• _Data for review_
↓

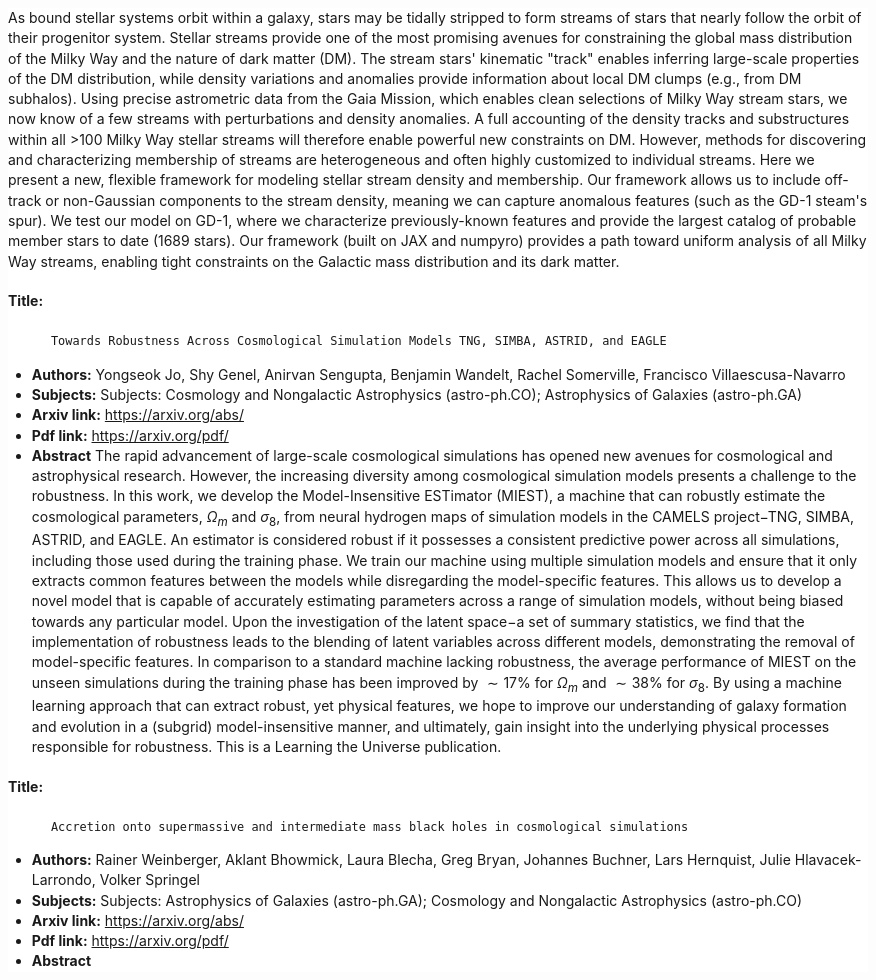  As bound stellar systems orbit within a galaxy, stars may be tidally stripped to form streams of stars that nearly follow the orbit of their progenitor system. Stellar streams provide one of the most promising avenues for constraining the global mass distribution of the Milky Way and the nature of dark matter (DM). The stream stars' kinematic "track" enables inferring large-scale properties of the DM distribution, while density variations and anomalies provide information about local DM clumps (e.g., from DM subhalos). Using precise astrometric data from the Gaia Mission, which enables clean selections of Milky Way stream stars, we now know of a few streams with perturbations and density anomalies. A full accounting of the density tracks and substructures within all >100 Milky Way stellar streams will therefore enable powerful new constraints on DM. However, methods for discovering and characterizing membership of streams are heterogeneous and often highly customized to individual streams. Here we present a new, flexible framework for modeling stellar stream density and membership. Our framework allows us to include off-track or non-Gaussian components to the stream density, meaning we can capture anomalous features (such as the GD-1 steam's spur). We test our model on GD-1, where we characterize previously-known features and provide the largest catalog of probable member stars to date (1689 stars). Our framework (built on JAX and numpyro) provides a path toward uniform analysis of all Milky Way streams, enabling tight constraints on the Galactic mass distribution and its dark matter.
#### Title:
          Towards Robustness Across Cosmological Simulation Models TNG, SIMBA, ASTRID, and EAGLE
 - **Authors:** Yongseok Jo, Shy Genel, Anirvan Sengupta, Benjamin Wandelt, Rachel Somerville, Francisco Villaescusa-Navarro
 - **Subjects:** Subjects:
Cosmology and Nongalactic Astrophysics (astro-ph.CO); Astrophysics of Galaxies (astro-ph.GA)
 - **Arxiv link:** https://arxiv.org/abs/
 - **Pdf link:** https://arxiv.org/pdf/
 - **Abstract**
 The rapid advancement of large-scale cosmological simulations has opened new avenues for cosmological and astrophysical research. However, the increasing diversity among cosmological simulation models presents a challenge to the robustness. In this work, we develop the Model-Insensitive ESTimator (MIEST), a machine that can robustly estimate the cosmological parameters, $\Omega_m$ and $\sigma_8$, from neural hydrogen maps of simulation models in the CAMELS project$-$TNG, SIMBA, ASTRID, and EAGLE. An estimator is considered robust if it possesses a consistent predictive power across all simulations, including those used during the training phase. We train our machine using multiple simulation models and ensure that it only extracts common features between the models while disregarding the model-specific features. This allows us to develop a novel model that is capable of accurately estimating parameters across a range of simulation models, without being biased towards any particular model. Upon the investigation of the latent space$-$a set of summary statistics, we find that the implementation of robustness leads to the blending of latent variables across different models, demonstrating the removal of model-specific features. In comparison to a standard machine lacking robustness, the average performance of MIEST on the unseen simulations during the training phase has been improved by $\sim17$% for $\Omega_m$ and $\sim 38$% for $\sigma_8$. By using a machine learning approach that can extract robust, yet physical features, we hope to improve our understanding of galaxy formation and evolution in a (subgrid) model-insensitive manner, and ultimately, gain insight into the underlying physical processes responsible for robustness. This is a Learning the Universe publication.
#### Title:
          Accretion onto supermassive and intermediate mass black holes in cosmological simulations
 - **Authors:** Rainer Weinberger, Aklant Bhowmick, Laura Blecha, Greg Bryan, Johannes Buchner, Lars Hernquist, Julie Hlavacek-Larrondo, Volker Springel
 - **Subjects:** Subjects:
Astrophysics of Galaxies (astro-ph.GA); Cosmology and Nongalactic Astrophysics (astro-ph.CO)
 - **Arxiv link:** https://arxiv.org/abs/
 - **Pdf link:** https://arxiv.org/pdf/
 - **Abstract**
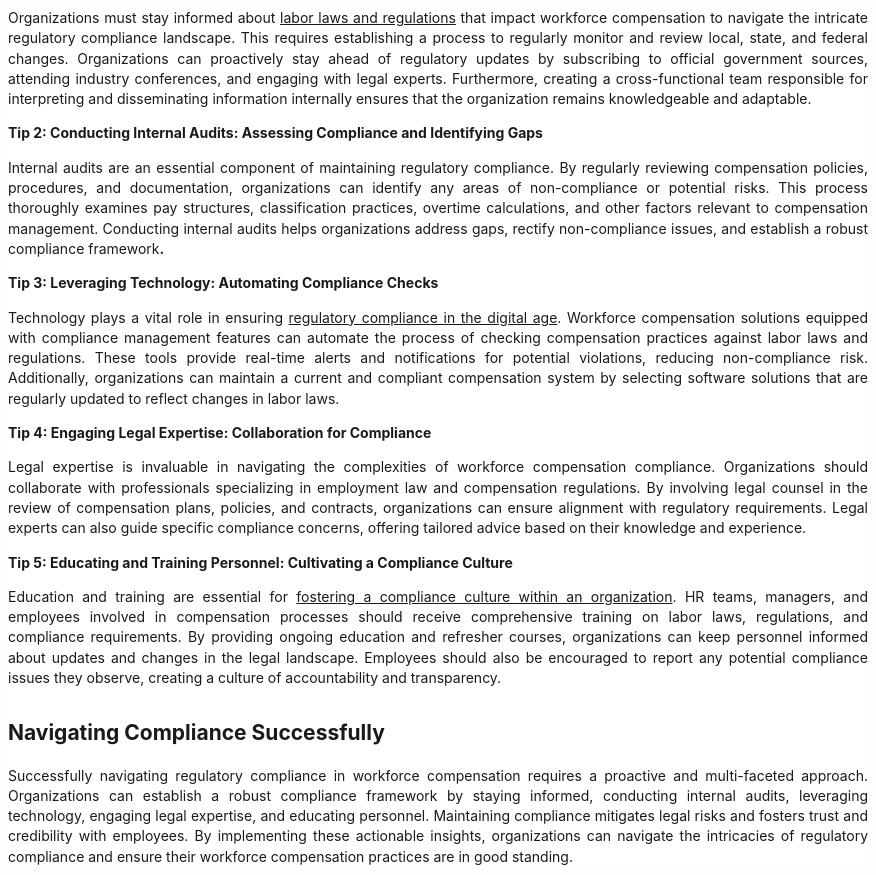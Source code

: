 <p style="text-align: justify;">Organizations must stay informed about <a href="https://www.dol.gov/general/aboutdol/majorlaws" target="_blank" rel="noopener">labor laws and regulations</a> that impact workforce compensation to navigate the intricate regulatory compliance landscape. This requires establishing a process to regularly monitor and review local, state, and federal changes. Organizations can proactively stay ahead of regulatory updates by subscribing to official government sources, attending industry conferences, and engaging with legal experts. Furthermore, creating a cross-functional team responsible for interpreting and disseminating information internally ensures that the organization remains knowledgeable and adaptable.</p>
<p style="text-align: left;"><strong>Tip 2: Conducting Internal Audits: Assessing Compliance and Identifying Gaps</strong></p>
<p style="text-align: justify;">Internal audits are an essential component of maintaining regulatory compliance. By regularly reviewing compensation policies, procedures, and documentation, organizations can identify any areas of non-compliance or potential risks. This process thoroughly examines pay structures, classification practices, overtime calculations, and other factors relevant to compensation management. Conducting internal audits helps organizations address gaps, rectify non-compliance issues, and establish a robust compliance framework<strong>.</strong></p>
<p style="text-align: left;"><strong>Tip 3: Leveraging Technology: Automating Compliance Checks</strong></p>
<p style="text-align: justify;">Technology plays a vital role in ensuring <a href="https://www.forbes.com/sites/allbusiness/2022/05/10/compliance-is-a-crucial-part-of-digital-transformation-heres-how-to-achieve-it/?sh=76c20c4f747f" target="_blank" rel="noopener">regulatory compliance in the digital age</a>. Workforce compensation solutions equipped with compliance management features can automate the process of checking compensation practices against labor laws and regulations. These tools provide real-time alerts and notifications for potential violations, reducing non-compliance risk. Additionally, organizations can maintain a current and compliant compensation system by selecting software solutions that are regularly updated to reflect changes in labor laws.</p>
<p style="text-align: justify;"><strong>Tip 4: Engaging Legal Expertise: Collaboration for Compliance</strong></p>
<p style="text-align: justify;">Legal expertise is invaluable in navigating the complexities of workforce compensation compliance. Organizations should collaborate with professionals specializing in employment law and compensation regulations. By involving legal counsel in the review of compensation plans, policies, and contracts, organizations can ensure alignment with regulatory requirements. Legal experts can also guide specific compliance concerns, offering tailored advice based on their knowledge and experience.</p>
<p style="text-align: left;"><strong>Tip 5: Educating and Training Personnel: Cultivating a Compliance Culture</strong></p>
<p style="text-align: justify;">Education and training are essential for <a href="https://www.linkedin.com/pulse/fostering-culture-compliance-your-organisation-renate-van-onselen" target="_blank" rel="noopener">fostering a compliance culture within an organization</a>. HR teams, managers, and employees involved in compensation processes should receive comprehensive training on labor laws, regulations, and compliance requirements. By providing ongoing education and refresher courses, organizations can keep personnel informed about updates and changes in the legal landscape. Employees should also be encouraged to report any potential compliance issues they observe, creating a culture of accountability and transparency.</p>
<h2 style="text-align: justify;"><strong>Navigating Compliance Successfully</strong></h2>
<p style="text-align: justify;">Successfully navigating regulatory compliance in workforce compensation requires a proactive and multi-faceted approach. Organizations can establish a robust compliance framework by staying informed, conducting internal audits, leveraging technology, engaging legal expertise, and educating personnel. Maintaining compliance mitigates legal risks and fosters trust and credibility with employees. By implementing these actionable insights, organizations can navigate the intricacies of regulatory compliance and ensure their workforce compensation practices are in good standing.</p>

↑

• _Assignment_
In the listing above, find the line holding "Accretion onto supermassive" and the line holding "and Identifying Gaps</strong></p>". Reproduce those two lines and all between them exactly, leaving out pictures.

• _Written answer_
          Accretion onto supermassive and intermediate mass black holes in cosmological simulations
 - **Authors:** Rainer Weinberger, Aklant Bhowmick, Laura Blecha, Greg Bryan, Johannes Buchner, Lars Hernquist, Julie Hlavacek-Larrondo, Volker Springel
 - **Subjects:** Subjects:
Astrophysics of Galaxies (astro-ph.GA); Cosmology and Nongalactic Astrophysics (astro-ph.CO)
 - **Arxiv link:** https://arxiv.org/abs/
 - **Pdf link:** https://arxiv.org/pdf/
 - **Abstract**
Source code

: <p style="text-align: justify;">Organizations must stay informed about <a href="https://www.dol.gov/general/aboutdol/majorlaws" target="_blank" rel="noopener">labor laws and regulations</a> that impact workforce compensation to navigate the intricate regulatory compliance landscape. This requires establishing a process to regularly monitor and review local, state, and federal changes. Organizations can proactively stay ahead of regulatory updates by subscribing to official government sources, attending industry conferences, and engaging with legal experts. Furthermore, creating a cross-functional team responsible for interpreting and disseminating information internally ensures that the organization remains knowledgeable and adaptable.</p>
<p style="text-align: left;"><strong>Tip 2: Conducting Internal Audits: Assessing Compliance and Identifying Gaps</strong></p>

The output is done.